Banaras Law Journal
- Discipline: Law
- Language: English
- Edited by: Dean, Faculty of Law, Banaras Hindu University

Publication details
- History: 1965–present
- Publisher: Banaras Hindu University Press (India)
- Frequency: Biannual
- Open access: Yes

Standard abbreviations
- Bluebook: Ban.L.J.
- ISO 4: Banaras Law J.

Indexing
- ISSN: 0522-0815
- LCCN: sa68004336
- OCLC no.: 2528789

Links
- Journal homepage; Online Access;

= Banaras Law Journal =

Indian legal journal

The Banaras Law Journal is a legal journal published by the Banaras Hindu University Press on behalf of Faculty of Law, Banaras Hindu University. It was established in 1965, when no other Indian university was publishing such a journal.

==History==
The journal was established in 1965 by Natwarlal H. Bhagwati, 10th vice-chancellor of Banaras Hindu University and former judge at the Supreme Court of India.

==Reception==
Following publication of the first issue, a 1966 review in the International and Comparative Law Quarterly welcomed its appearance as "a matter of great pleasure" which was "long overdue". A review in the Journal of the Indian Law Institute said that Banaras Law Journal had made a "promising beginning", stating, "A very interesting feature of the first issue lies in the publication of L.L.M. and Ph.D. work being carried out at the University; it would be very valuable if other Indian universities provided similar information."

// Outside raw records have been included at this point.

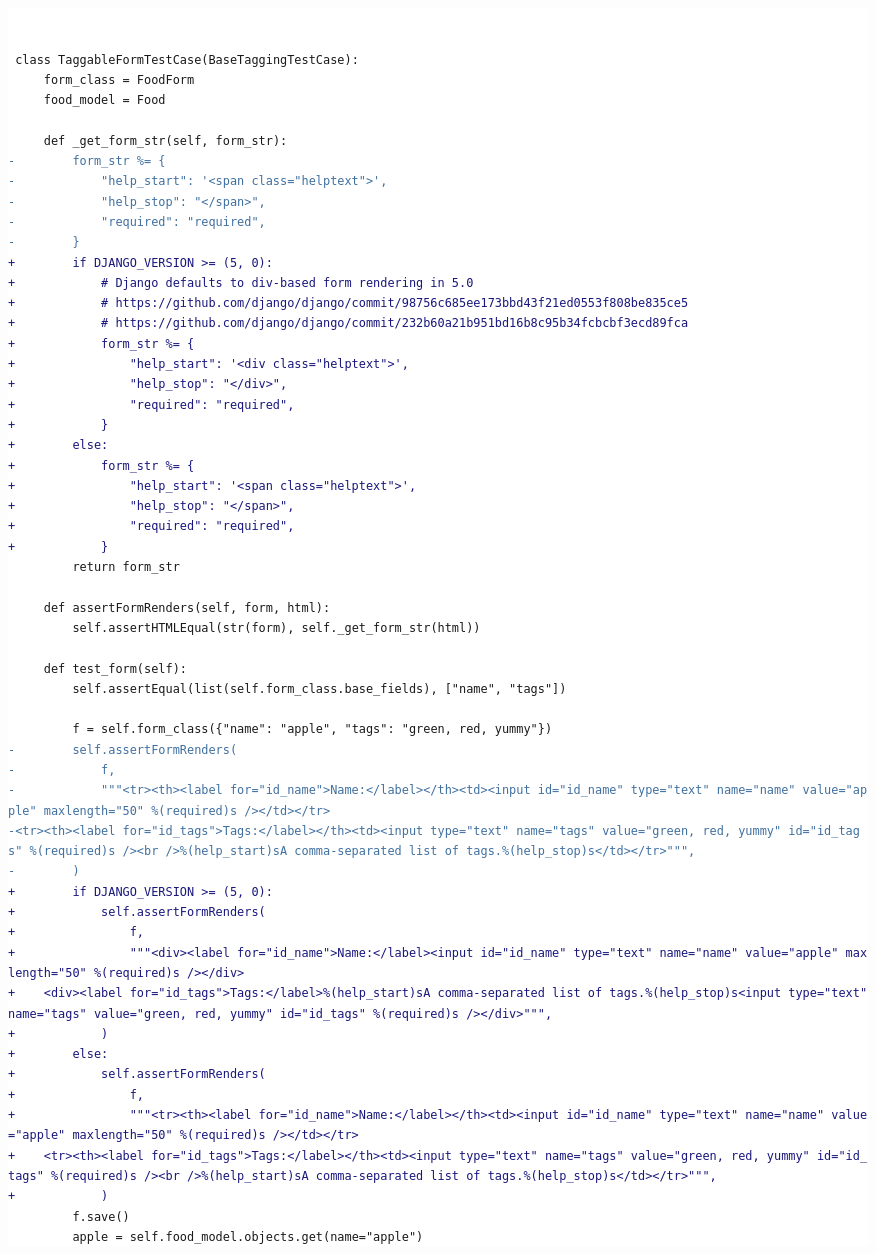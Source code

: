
```diff
 
 
 class TaggableFormTestCase(BaseTaggingTestCase):
     form_class = FoodForm
     food_model = Food
 
     def _get_form_str(self, form_str):
-        form_str %= {
-            "help_start": '<span class="helptext">',
-            "help_stop": "</span>",
-            "required": "required",
-        }
+        if DJANGO_VERSION >= (5, 0):
+            # Django defaults to div-based form rendering in 5.0
+            # https://github.com/django/django/commit/98756c685ee173bbd43f21ed0553f808be835ce5
+            # https://github.com/django/django/commit/232b60a21b951bd16b8c95b34fcbcbf3ecd89fca
+            form_str %= {
+                "help_start": '<div class="helptext">',
+                "help_stop": "</div>",
+                "required": "required",
+            }
+        else:
+            form_str %= {
+                "help_start": '<span class="helptext">',
+                "help_stop": "</span>",
+                "required": "required",
+            }
         return form_str
 
     def assertFormRenders(self, form, html):
         self.assertHTMLEqual(str(form), self._get_form_str(html))
 
     def test_form(self):
         self.assertEqual(list(self.form_class.base_fields), ["name", "tags"])
 
         f = self.form_class({"name": "apple", "tags": "green, red, yummy"})
-        self.assertFormRenders(
-            f,
-            """<tr><th><label for="id_name">Name:</label></th><td><input id="id_name" type="text" name="name" value="apple" maxlength="50" %(required)s /></td></tr>
-<tr><th><label for="id_tags">Tags:</label></th><td><input type="text" name="tags" value="green, red, yummy" id="id_tags" %(required)s /><br />%(help_start)sA comma-separated list of tags.%(help_stop)s</td></tr>""",
-        )
+        if DJANGO_VERSION >= (5, 0):
+            self.assertFormRenders(
+                f,
+                """<div><label for="id_name">Name:</label><input id="id_name" type="text" name="name" value="apple" maxlength="50" %(required)s /></div>
+    <div><label for="id_tags">Tags:</label>%(help_start)sA comma-separated list of tags.%(help_stop)s<input type="text" name="tags" value="green, red, yummy" id="id_tags" %(required)s /></div>""",
+            )
+        else:
+            self.assertFormRenders(
+                f,
+                """<tr><th><label for="id_name">Name:</label></th><td><input id="id_name" type="text" name="name" value="apple" maxlength="50" %(required)s /></td></tr>
+    <tr><th><label for="id_tags">Tags:</label></th><td><input type="text" name="tags" value="green, red, yummy" id="id_tags" %(required)s /><br />%(help_start)sA comma-separated list of tags.%(help_stop)s</td></tr>""",
+            )
         f.save()
         apple = self.food_model.objects.get(name="apple")
```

By 1987, an article in the Modern Law Review observed that most well known law faculties in India were trying to start their own law journals, while noting that "The Banaras Law Journal and Jaipur Law Journal have suffered some decline after an impressive head start." In 2010, an article on legal education in India published in the BYU Education & Law Journal listed Banaras Law Journal as one of the prominent national law journals, along with the Jaipur Law Journal and the Delhi Law Review.